_Work instruction_: In the records below, find every line that contains "fill" and list it.

_Excerpted records_:
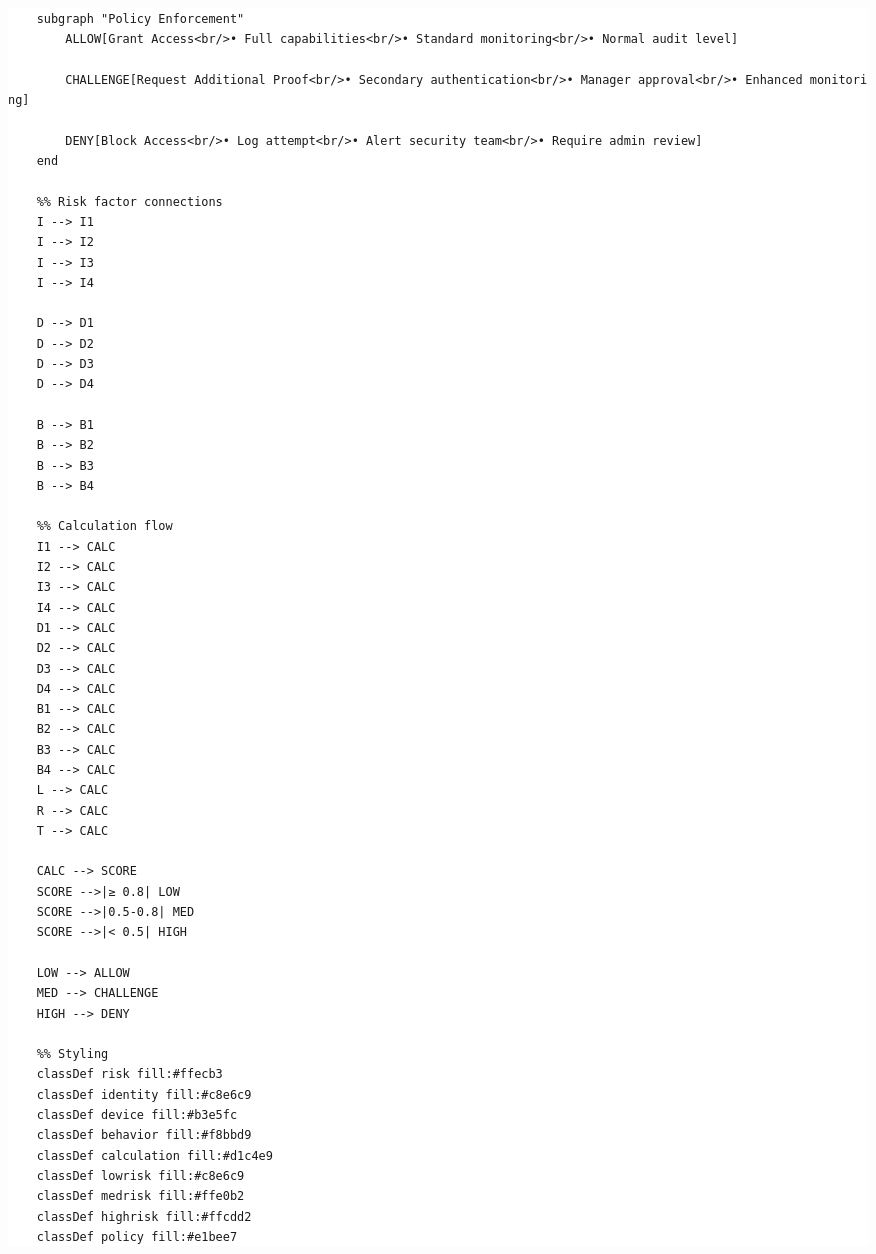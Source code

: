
 ```mermaid
    subgraph "Policy Enforcement"
        ALLOW[Grant Access<br/>• Full capabilities<br/>• Standard monitoring<br/>• Normal audit level]

        CHALLENGE[Request Additional Proof<br/>• Secondary authentication<br/>• Manager approval<br/>• Enhanced monitoring]

        DENY[Block Access<br/>• Log attempt<br/>• Alert security team<br/>• Require admin review]
    end

    %% Risk factor connections
    I --> I1
    I --> I2
    I --> I3
    I --> I4

    D --> D1
    D --> D2
    D --> D3
    D --> D4

    B --> B1
    B --> B2
    B --> B3
    B --> B4

    %% Calculation flow
    I1 --> CALC
    I2 --> CALC
    I3 --> CALC
    I4 --> CALC
    D1 --> CALC
    D2 --> CALC
    D3 --> CALC
    D4 --> CALC
    B1 --> CALC
    B2 --> CALC
    B3 --> CALC
    B4 --> CALC
    L --> CALC
    R --> CALC
    T --> CALC

    CALC --> SCORE
    SCORE -->|≥ 0.8| LOW
    SCORE -->|0.5-0.8| MED
    SCORE -->|< 0.5| HIGH

    LOW --> ALLOW
    MED --> CHALLENGE
    HIGH --> DENY

    %% Styling
    classDef risk fill:#ffecb3
    classDef identity fill:#c8e6c9
    classDef device fill:#b3e5fc
    classDef behavior fill:#f8bbd9
    classDef calculation fill:#d1c4e9
    classDef lowrisk fill:#c8e6c9
    classDef medrisk fill:#ffe0b2
    classDef highrisk fill:#ffcdd2
    classDef policy fill:#e1bee7

```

_Result of this exercise_:
    classDef risk fill:#ffecb3
    classDef identity fill:#c8e6c9
    classDef device fill:#b3e5fc
    classDef behavior fill:#f8bbd9
    classDef calculation fill:#d1c4e9
    classDef lowrisk fill:#c8e6c9
    classDef medrisk fill:#ffe0b2
    classDef highrisk fill:#ffcdd2
    classDef policy fill:#e1bee7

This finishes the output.